A week or more ago, I was talking about awards here at school and Rosebud asked whether there are any hurt feelings after the awards are passed out. After last Sunday's honors convocation, I can confidently say that yes, there are.
In fact, our tale of woe involves precisely the student that I mentioned in that post is at the heart of it. At our school, we have something called Prefects, students who are supposed to be leaders; their main job is to help the dorm faculty maintain order in the dorms, but they also have other jobs and they're just generally supposed to be good examples to the other students. Each year, one of the senior prefects is the Head Prefect, as elected by the out-going senior prefects and the faculty.
This boy seemed to think that he should be head prefect. I have no doubt that every single faculty member would disagree with that belief in a greater or lesser degree. Some would tell you that there is absolutely no prefect who should be less a candidate for head prefect, while others would simply concede that he isn't the best of our candidates. In fact, among the faculty, there seemed to be a hands-down consensus that this boy's roommate should be head prefect. I can easily summarize for you why this young man should not be head prefect: in that same honors convocation at which his roommate was announced as head prefect, we inducted students into the National Honor Society, one of the components of which is leadership, about which the induction materials said "One of the first things needed for leadership is an ability to put one's own desires below the needs of the group." Right there: this is exactly why he was such a pain in the ass in my choirs. It was always about him and almost never about the work we had to do, the music we needed to learn. He had to be the center of attention, clowning around, rather than putting the music at the center of things.

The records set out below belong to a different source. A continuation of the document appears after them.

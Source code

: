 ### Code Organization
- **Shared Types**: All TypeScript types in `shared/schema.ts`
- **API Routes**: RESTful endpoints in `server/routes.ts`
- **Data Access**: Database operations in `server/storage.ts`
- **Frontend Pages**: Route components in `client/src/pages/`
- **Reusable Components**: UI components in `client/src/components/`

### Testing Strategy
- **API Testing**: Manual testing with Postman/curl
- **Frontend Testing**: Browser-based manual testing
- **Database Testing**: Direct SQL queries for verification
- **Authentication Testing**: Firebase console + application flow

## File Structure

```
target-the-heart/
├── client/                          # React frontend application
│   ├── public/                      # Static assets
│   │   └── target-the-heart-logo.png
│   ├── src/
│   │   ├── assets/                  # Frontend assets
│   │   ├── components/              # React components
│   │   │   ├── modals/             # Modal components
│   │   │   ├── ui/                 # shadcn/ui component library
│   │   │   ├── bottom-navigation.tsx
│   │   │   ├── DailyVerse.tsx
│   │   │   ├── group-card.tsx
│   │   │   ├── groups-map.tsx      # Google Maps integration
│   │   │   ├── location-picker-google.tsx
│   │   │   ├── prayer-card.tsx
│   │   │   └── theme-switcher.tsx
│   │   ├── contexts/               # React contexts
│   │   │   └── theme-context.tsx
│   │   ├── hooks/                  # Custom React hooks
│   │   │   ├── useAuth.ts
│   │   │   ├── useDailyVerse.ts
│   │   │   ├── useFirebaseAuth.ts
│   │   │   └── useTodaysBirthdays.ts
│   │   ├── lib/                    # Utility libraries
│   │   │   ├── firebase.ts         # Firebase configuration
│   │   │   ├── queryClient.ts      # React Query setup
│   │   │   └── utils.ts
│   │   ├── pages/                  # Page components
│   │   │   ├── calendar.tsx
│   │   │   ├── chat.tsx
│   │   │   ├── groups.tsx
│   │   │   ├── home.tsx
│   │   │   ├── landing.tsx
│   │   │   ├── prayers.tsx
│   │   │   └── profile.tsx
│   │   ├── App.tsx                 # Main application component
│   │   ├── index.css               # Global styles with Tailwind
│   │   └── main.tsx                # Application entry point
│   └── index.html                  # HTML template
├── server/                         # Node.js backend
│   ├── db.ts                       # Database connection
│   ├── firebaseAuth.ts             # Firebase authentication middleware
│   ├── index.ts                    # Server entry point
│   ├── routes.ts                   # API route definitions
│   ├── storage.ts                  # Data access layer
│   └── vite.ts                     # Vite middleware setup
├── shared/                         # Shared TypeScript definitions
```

I gather that he was also upset because he didn't win any awards at the honors convocation, and of course the music award that he didn't win had to be fairly high up among the things that he might have expected to win this year. At the same time, two of his friends were named to leadership positions in campus groups and he wasn't. So he feels like his contributions to the community haven't been appreciated.

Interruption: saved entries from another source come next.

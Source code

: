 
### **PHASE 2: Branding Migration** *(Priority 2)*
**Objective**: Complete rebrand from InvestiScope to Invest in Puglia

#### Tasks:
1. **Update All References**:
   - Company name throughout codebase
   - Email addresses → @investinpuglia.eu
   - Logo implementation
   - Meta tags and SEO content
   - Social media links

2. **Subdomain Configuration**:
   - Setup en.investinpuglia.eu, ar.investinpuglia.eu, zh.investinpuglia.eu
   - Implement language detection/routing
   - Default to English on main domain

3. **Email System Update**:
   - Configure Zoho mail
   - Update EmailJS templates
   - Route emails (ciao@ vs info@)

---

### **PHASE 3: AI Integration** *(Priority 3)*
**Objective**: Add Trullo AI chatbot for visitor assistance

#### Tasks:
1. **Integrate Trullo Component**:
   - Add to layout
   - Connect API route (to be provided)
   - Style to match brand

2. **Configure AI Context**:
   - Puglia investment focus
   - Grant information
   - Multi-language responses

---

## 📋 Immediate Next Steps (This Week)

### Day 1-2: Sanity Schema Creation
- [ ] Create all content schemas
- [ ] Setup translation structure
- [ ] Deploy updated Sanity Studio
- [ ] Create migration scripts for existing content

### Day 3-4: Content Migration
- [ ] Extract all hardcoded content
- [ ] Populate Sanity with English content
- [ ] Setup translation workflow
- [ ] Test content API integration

So what is his reaction to all this? He has resigned his position as a prefect. If he can't be head prefect, he won't be a prefect at all. If the school hasn't recognized what he does for the school, then he won't do anything for the school.

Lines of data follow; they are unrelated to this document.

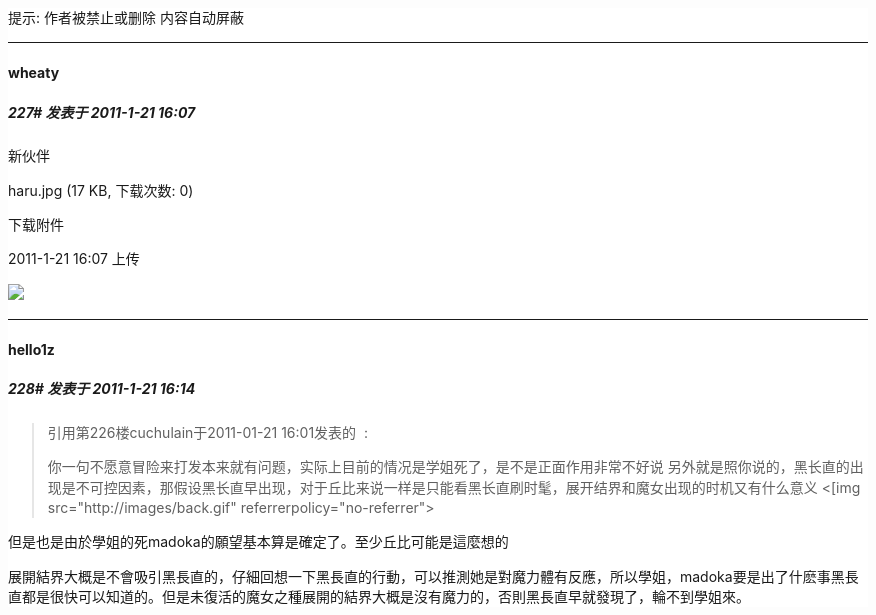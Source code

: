 提示: 作者被禁止或删除 内容自动屏蔽



*****

####  wheaty  
##### 227#       发表于 2011-1-21 16:07




新伙伴






haru.jpg
(17 KB, 下载次数: 0)




下载附件


2011-1-21 16:07 上传









<img src="https://img.saraba1st.com/forum/pw/Mon_1101/6_4903_e7d5e722e082dbd.jpg" referrerpolicy="no-referrer">












*****

####  hello1z  
##### 228#       发表于 2011-1-21 16:14



<blockquote>引用第226楼cuchulain于2011-01-21 16:01发表的  :

你一句不愿意冒险来打发本来就有问题，实际上目前的情况是学姐死了，是不是正面作用非常不好说
另外就是照你说的，黑长直的出现是不可控因素，那假设黑长直早出现，对于丘比来说一样是只能看黑长直刷时髦，展开结界和魔女出现的时机又有什么意义 <[img src="http://images/back.gif" referrerpolicy="no-referrer"></blockquote>但是也是由於學姐的死madoka的願望基本算是確定了。至少丘比可能是這麼想的

展開結界大概是不會吸引黑長直的，仔細回想一下黑長直的行動，可以推測她是對魔力體有反應，所以學姐，madoka要是出了什麽事黑長直都是很快可以知道的。但是未復活的魔女之種展開的結界大概是沒有魔力的，否則黑長直早就發現了，輪不到學姐來。






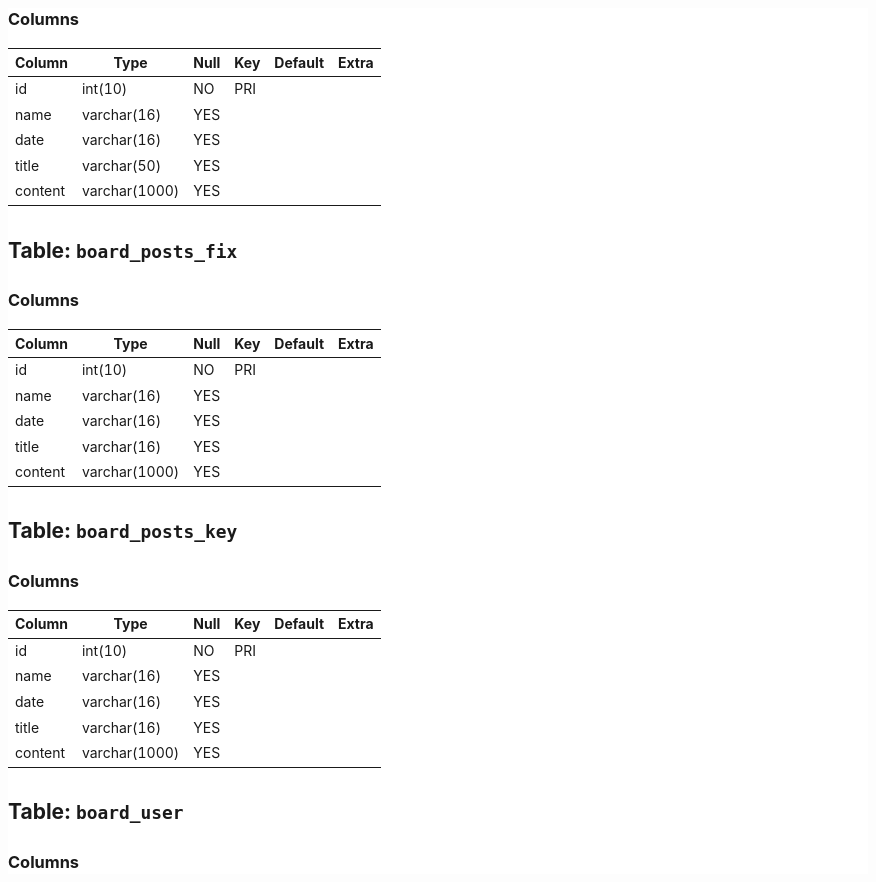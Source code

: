 ### Columns

| Column | Type | Null | Key | Default | Extra |
|--------|------|------|-----|---------|-------|
| id | int(10) | NO | PRI |  |  |
| name | varchar(16) | YES |  |  |  |
| date | varchar(16) | YES |  |  |  |
| title | varchar(50) | YES |  |  |  |
| content | varchar(1000) | YES |  |  |  |


## Table: `board_posts_fix`

### Columns

| Column | Type | Null | Key | Default | Extra |
|--------|------|------|-----|---------|-------|
| id | int(10) | NO | PRI |  |  |
| name | varchar(16) | YES |  |  |  |
| date | varchar(16) | YES |  |  |  |
| title | varchar(16) | YES |  |  |  |
| content | varchar(1000) | YES |  |  |  |


## Table: `board_posts_key`

### Columns

| Column | Type | Null | Key | Default | Extra |
|--------|------|------|-----|---------|-------|
| id | int(10) | NO | PRI |  |  |
| name | varchar(16) | YES |  |  |  |
| date | varchar(16) | YES |  |  |  |
| title | varchar(16) | YES |  |  |  |
| content | varchar(1000) | YES |  |  |  |


## Table: `board_user`

### Columns
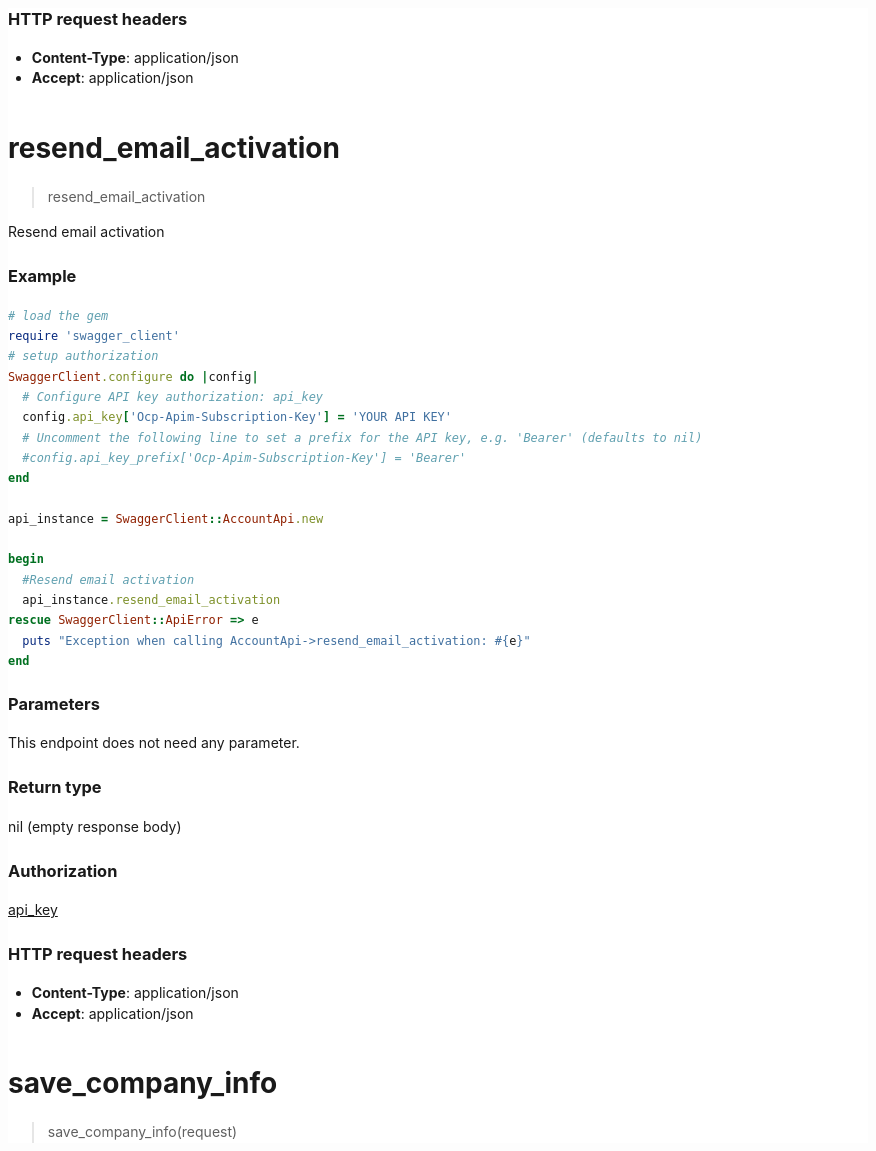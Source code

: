 ### HTTP request headers

 - **Content-Type**: application/json
 - **Accept**: application/json



# **resend_email_activation**
> resend_email_activation

Resend email activation

### Example
```ruby
# load the gem
require 'swagger_client'
# setup authorization
SwaggerClient.configure do |config|
  # Configure API key authorization: api_key
  config.api_key['Ocp-Apim-Subscription-Key'] = 'YOUR API KEY'
  # Uncomment the following line to set a prefix for the API key, e.g. 'Bearer' (defaults to nil)
  #config.api_key_prefix['Ocp-Apim-Subscription-Key'] = 'Bearer'
end

api_instance = SwaggerClient::AccountApi.new

begin
  #Resend email activation
  api_instance.resend_email_activation
rescue SwaggerClient::ApiError => e
  puts "Exception when calling AccountApi->resend_email_activation: #{e}"
end
```

### Parameters
This endpoint does not need any parameter.

### Return type

nil (empty response body)

### Authorization

[api_key](../README.md#api_key)

### HTTP request headers

 - **Content-Type**: application/json
 - **Accept**: application/json



# **save_company_info**
> save_company_info(request)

In short--though he wouldn't recognize it this way--if we don't believe that he deserves a position of leadership, he will prove us right. He will prove that he is immature, that when the going gets tough he will give up and that he would rather sulk than learn from a difficult experience, that in fact he can't even understand that he has any shortcomings--you can see, in his mind, anyway, that the failing is clearly in the school that has failed to see how great he is.
The thing is, the young man does have a lot of potential and he has contributed to the school--just not as much as he thinks. He has made progress (this is also the young man who came at Christmas-time to thank me for changing his life), just not as much as we would like or enough to deserve all the accolades that he thinks he deserves.
This spotlights just how hard it is to know oneself, especially at this age. Isn't that the root problem here? He doesn't understand himself, he can't step outside of himself either to put a group's needs above his own or to see how he is perceived by others, and he doesn't understand his own strengths and weaknesses. And, no doubt, it is a hard thing to do, not just at his age but at any age.